##### RECORDS PROVIDED #####
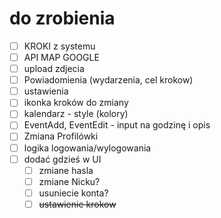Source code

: # do zrobienia

- [ ] KROKI z systemu
- [ ] API MAP GOOGLE
- [ ] upload zdjecia
- [ ] Powiadomienia (wydarzenia, cel krokow)
- [ ] ustawienia
- [ ] ikonka kroków do zmiany
- [ ] kalendarz - style (kolory)
- [ ] EventAdd, EventEdit - input na godzinę i opis
- [ ] Zmiana Profilówki
- [ ] logika logowania/wylogowania
- [ ] dodać gdzieś w UI
  - [ ] zmiane hasla
  - [ ] zmiane Nicku?
  - [ ] usuniecie konta?
  - [ ] ~~ustawienie krokow~~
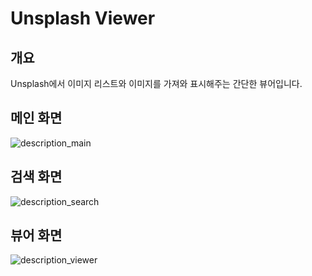 # Unsplash Viewer
## 개요
Unsplash에서 이미지 리스트와 이미지를 가져와 표시해주는 간단한 뷰어입니다.
## 메인 화면
![description_main](https://github.com/kakaopaycoding-ios/202202-hajinho-hanyang.ac.kr/blob/main/ReadMeFile/description_main.jpeg)
## 검색 화면
![description_search](https://github.com/kakaopaycoding-ios/202202-hajinho-hanyang.ac.kr/blob/main/ReadMeFile/description_search.jpeg)
## 뷰어 화면
![description_viewer](https://github.com/kakaopaycoding-ios/202202-hajinho-hanyang.ac.kr/blob/main/ReadMeFile/description_viewer.jpeg)
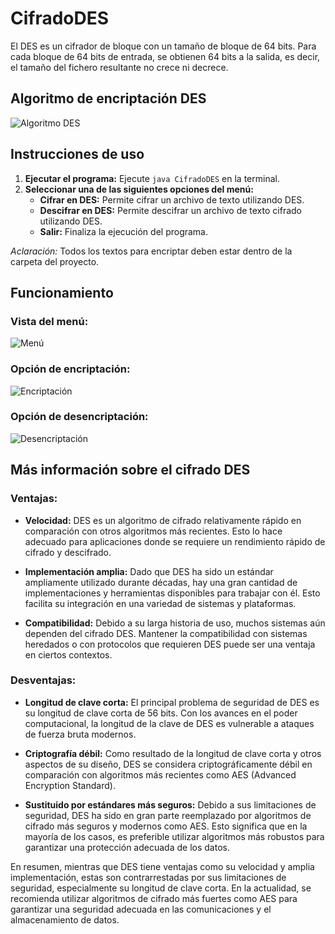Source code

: # CifradoDES

El DES es un cifrador de bloque con un tamaño de bloque de 64 bits. Para cada bloque de 64 bits de entrada, se obtienen 64 bits a la salida, es decir, el tamaño del fichero resultante no crece ni decrece.

## Algoritmo de encriptación DES

![Algoritmo DES](https://github.com/Heylo03/EncriptadorPablo/assets/127136385/f218dec1-8ca1-4a3d-8a63-8aa6ae0247bf)

## Instrucciones de uso

1. **Ejecutar el programa:** Ejecute `java CifradoDES` en la terminal.
2. **Seleccionar una de las siguientes opciones del menú:** 
    - **Cifrar en DES:** Permite cifrar un archivo de texto utilizando DES.
    - **Descifrar en DES:** Permite descifrar un archivo de texto cifrado utilizando DES.
    - **Salir:** Finaliza la ejecución del programa.

*Aclaración:* Todos los textos para encriptar deben estar dentro de la carpeta del proyecto.

## Funcionamiento

### Vista del menú:

![Menú](https://github.com/Heylo03/EncriptadorPablo/assets/127136385/2d138d45-f442-4745-bcd4-3499aab1c5e2)

### Opción de encriptación:

![Encriptación](https://github.com/Heylo03/EncriptadorPablo/assets/127136385/4ce2490e-bb22-465d-b217-f94c5cd9a4e1)

### Opción de desencriptación:

![Desencriptación](https://github.com/Heylo03/EncriptadorPablo/assets/127136385/6d8f06b6-282a-4419-bd9f-6a7e8f65f848)

## Más información sobre el cifrado DES

### Ventajas:

- **Velocidad:** DES es un algoritmo de cifrado relativamente rápido en comparación con otros algoritmos más recientes. Esto lo hace adecuado para aplicaciones donde se requiere un rendimiento rápido de cifrado y descifrado.

- **Implementación amplia:** Dado que DES ha sido un estándar ampliamente utilizado durante décadas, hay una gran cantidad de implementaciones y herramientas disponibles para trabajar con él. Esto facilita su integración en una variedad de sistemas y plataformas.

- **Compatibilidad:** Debido a su larga historia de uso, muchos sistemas aún dependen del cifrado DES. Mantener la compatibilidad con sistemas heredados o con protocolos que requieren DES puede ser una ventaja en ciertos contextos.

### Desventajas:

- **Longitud de clave corta:** El principal problema de seguridad de DES es su longitud de clave corta de 56 bits. Con los avances en el poder computacional, la longitud de la clave de DES es vulnerable a ataques de fuerza bruta modernos.

- **Criptografía débil:** Como resultado de la longitud de clave corta y otros aspectos de su diseño, DES se considera criptográficamente débil en comparación con algoritmos más recientes como AES (Advanced Encryption Standard).

- **Sustituido por estándares más seguros:** Debido a sus limitaciones de seguridad, DES ha sido en gran parte reemplazado por algoritmos de cifrado más seguros y modernos como AES. Esto significa que en la mayoría de los casos, es preferible utilizar algoritmos más robustos para garantizar una protección adecuada de los datos.

En resumen, mientras que DES tiene ventajas como su velocidad y amplia implementación, estas son contrarrestadas por sus limitaciones de seguridad, especialmente su longitud de clave corta. En la actualidad, se recomienda utilizar algoritmos de cifrado más fuertes como AES para garantizar una seguridad adecuada en las comunicaciones y el almacenamiento de datos.
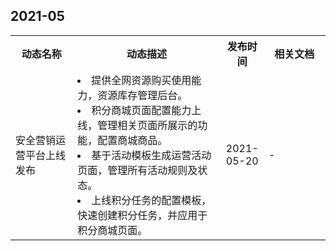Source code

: 
## 2021-05
<table>
<tr><th width=20%>动态名称</th><th width=48%>动态描述</th><th width=12%>发布时间</th><th width=20%>相关文档</th></tr>
<tr><td>安全营销运营平台上线发布</td><td><li>提供全网资源购买使用能力，资源库存管理后台。</li><li>积分商城页面配置能力上线，管理相关页面所展示的功能，配置商城商品。</li><li>基于活动模板生成运营活动页面，管理所有活动规则及状态。</li><li>上线积分任务的配置模板，快速创建积分任务，并应用于积分商城页面。</li></td><td>2021-05-20</td><td>-</td></tr>
</table>
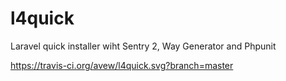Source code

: l4quick
=======

Laravel quick installer wiht Sentry 2, Way Generator and Phpunit

https://travis-ci.org/avew/l4quick.svg?branch=master
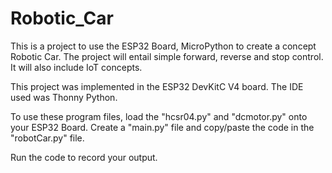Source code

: # Robotic_Car
This is a project to use the ESP32 Board, MicroPython to create a concept Robotic Car. 
The project will entail simple forward, reverse and stop control. It will also include IoT concepts.

This project was implemented in the ESP32 DevKitC V4 board.
The IDE used was Thonny Python.

To use these program files, load the "hcsr04.py" and "dcmotor.py" onto your ESP32 Board.
Create a "main.py" file and copy/paste the code in the "robotCar.py" file.

Run the code to record your output.
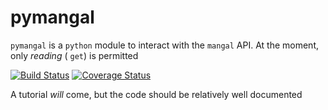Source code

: # pymangal

`pymangal` is a `python` module to interact with the `mangal` API. At the moment, only *reading* ( `get`) is permitted

[![Build Status](https://travis-ci.org/mangal-wg/pymangal.png?branch=master)](https://travis-ci.org/mangal-wg/pymangal) [![Coverage Status](https://coveralls.io/repos/mangal-wg/pymangal/badge.png)](https://coveralls.io/r/mangal-wg/pymangal)

A tutorial *will* come, but the code should be relatively well documented
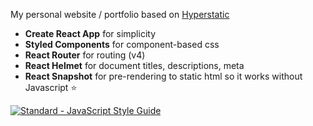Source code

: My personal website / portfolio based on
[Hyperstatic](https://github.com/Jinksi/hyperstatic)

* **Create React App** for simplicity
* **Styled Components** for component-based css
* **React Router** for routing (v4)
* **React Helmet** for document titles, descriptions, meta
* **React Snapshot** for pre-rendering to static html so it works without
  Javascript ⭐️

[![Standard - JavaScript Style Guide](https://img.shields.io/badge/code_style-standard-brightgreen.svg)](http://standardjs.com/)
#####
→ WORK ORDER:
Please reproduce the records above exactly and leave any picture behind.

→ RESPONSE BELOW:
Source code

: # do zrobienia

- [ ] KROKI z systemu
- [ ] API MAP GOOGLE
- [ ] upload zdjecia
- [ ] Powiadomienia (wydarzenia, cel krokow)
- [ ] ustawienia
- [ ] ikonka kroków do zmiany
- [ ] kalendarz - style (kolory)
- [ ] EventAdd, EventEdit - input na godzinę i opis
- [ ] Zmiana Profilówki
- [ ] logika logowania/wylogowania
- [ ] dodać gdzieś w UI
  - [ ] zmiane hasla
  - [ ] zmiane Nicku?
  - [ ] usuniecie konta?
  - [ ] ~~ustawienie krokow~~
 # Unsplash Viewer
## 개요
Unsplash에서 이미지 리스트와 이미지를 가져와 표시해주는 간단한 뷰어입니다.
## 메인 화면
![description_main](https://github.com/kakaopaycoding-ios/202202-hajinho-hanyang.ac.kr/blob/main/ReadMeFile/description_main.jpeg)
## 검색 화면
![description_search](https://github.com/kakaopaycoding-ios/202202-hajinho-hanyang.ac.kr/blob/main/ReadMeFile/description_search.jpeg)
## 뷰어 화면
![description_viewer](https://github.com/kakaopaycoding-ios/202202-hajinho-hanyang.ac.kr/blob/main/ReadMeFile/description_viewer.jpeg)
Source code

: # CifradoDES

El DES es un cifrador de bloque con un tamaño de bloque de 64 bits. Para cada bloque de 64 bits de entrada, se obtienen 64 bits a la salida, es decir, el tamaño del fichero resultante no crece ni decrece.

## Algoritmo de encriptación DES

![Algoritmo DES](https://github.com/Heylo03/EncriptadorPablo/assets/127136385/f218dec1-8ca1-4a3d-8a63-8aa6ae0247bf)

## Instrucciones de uso

1. **Ejecutar el programa:** Ejecute `java CifradoDES` en la terminal.
2. **Seleccionar una de las siguientes opciones del menú:** 
    - **Cifrar en DES:** Permite cifrar un archivo de texto utilizando DES.
    - **Descifrar en DES:** Permite descifrar un archivo de texto cifrado utilizando DES.
    - **Salir:** Finaliza la ejecución del programa.

*Aclaración:* Todos los textos para encriptar deben estar dentro de la carpeta del proyecto.

## Funcionamiento

### Vista del menú:

![Menú](https://github.com/Heylo03/EncriptadorPablo/assets/127136385/2d138d45-f442-4745-bcd4-3499aab1c5e2)

### Opción de encriptación:

![Encriptación](https://github.com/Heylo03/EncriptadorPablo/assets/127136385/4ce2490e-bb22-465d-b217-f94c5cd9a4e1)

### Opción de desencriptación:

![Desencriptación](https://github.com/Heylo03/EncriptadorPablo/assets/127136385/6d8f06b6-282a-4419-bd9f-6a7e8f65f848)

## Más información sobre el cifrado DES

### Ventajas:

- **Velocidad:** DES es un algoritmo de cifrado relativamente rápido en comparación con otros algoritmos más recientes. Esto lo hace adecuado para aplicaciones donde se requiere un rendimiento rápido de cifrado y descifrado.

- **Implementación amplia:** Dado que DES ha sido un estándar ampliamente utilizado durante décadas, hay una gran cantidad de implementaciones y herramientas disponibles para trabajar con él. Esto facilita su integración en una variedad de sistemas y plataformas.

- **Compatibilidad:** Debido a su larga historia de uso, muchos sistemas aún dependen del cifrado DES. Mantener la compatibilidad con sistemas heredados o con protocolos que requieren DES puede ser una ventaja en ciertos contextos.

### Desventajas:

- **Longitud de clave corta:** El principal problema de seguridad de DES es su longitud de clave corta de 56 bits. Con los avances en el poder computacional, la longitud de la clave de DES es vulnerable a ataques de fuerza bruta modernos.

- **Criptografía débil:** Como resultado de la longitud de clave corta y otros aspectos de su diseño, DES se considera criptográficamente débil en comparación con algoritmos más recientes como AES (Advanced Encryption Standard).

- **Sustituido por estándares más seguros:** Debido a sus limitaciones de seguridad, DES ha sido en gran parte reemplazado por algoritmos de cifrado más seguros y modernos como AES. Esto significa que en la mayoría de los casos, es preferible utilizar algoritmos más robustos para garantizar una protección adecuada de los datos.

En resumen, mientras que DES tiene ventajas como su velocidad y amplia implementación, estas son contrarrestadas por sus limitaciones de seguridad, especialmente su longitud de clave corta. En la actualidad, se recomienda utilizar algoritmos de cifrado más fuertes como AES para garantizar una seguridad adecuada en las comunicaciones y el almacenamiento de datos.
Source code

: 
## 2021-05
<table>
<tr><th width=20%>动态名称</th><th width=48%>动态描述</th><th width=12%>发布时间</th><th width=20%>相关文档</th></tr>
<tr><td>安全营销运营平台上线发布</td><td><li>提供全网资源购买使用能力，资源库存管理后台。</li><li>积分商城页面配置能力上线，管理相关页面所展示的功能，配置商城商品。</li><li>基于活动模板生成运营活动页面，管理所有活动规则及状态。</li><li>上线积分任务的配置模板，快速创建积分任务，并应用于积分商城页面。</li></td><td>2021-05-20</td><td>-</td></tr>
</table>
Source code

: l4quick
=======

Laravel quick installer wiht Sentry 2, Way Generator and Phpunit

https://travis-ci.org/avew/l4quick.svg?branch=master
Source code

: # Robotic_Car
This is a project to use the ESP32 Board, MicroPython to create a concept Robotic Car. 
The project will entail simple forward, reverse and stop control. It will also include IoT concepts.

This project was implemented in the ESP32 DevKitC V4 board.
The IDE used was Thonny Python.

To use these program files, load the "hcsr04.py" and "dcmotor.py" onto your ESP32 Board.
Create a "main.py" file and copy/paste the code in the "robotCar.py" file.

Run the code to record your output.
Source code

: # pymangal

`pymangal` is a `python` module to interact with the `mangal` API. At the moment, only *reading* ( `get`) is permitted

[![Build Status](https://travis-ci.org/mangal-wg/pymangal.png?branch=master)](https://travis-ci.org/mangal-wg/pymangal) [![Coverage Status](https://coveralls.io/repos/mangal-wg/pymangal/badge.png)](https://coveralls.io/r/mangal-wg/pymangal)

A tutorial *will* come, but the code should be relatively well documented
Source code

: My personal website / portfolio based on
[Hyperstatic](https://github.com/Jinksi/hyperstatic)

* **Create React App** for simplicity
* **Styled Components** for component-based css
* **React Router** for routing (v4)
* **React Helmet** for document titles, descriptions, meta
* **React Snapshot** for pre-rendering to static html so it works without
  Javascript ⭐️

[![Standard - JavaScript Style Guide](https://img.shields.io/badge/code_style-standard-brightgreen.svg)](http://standardjs.com/)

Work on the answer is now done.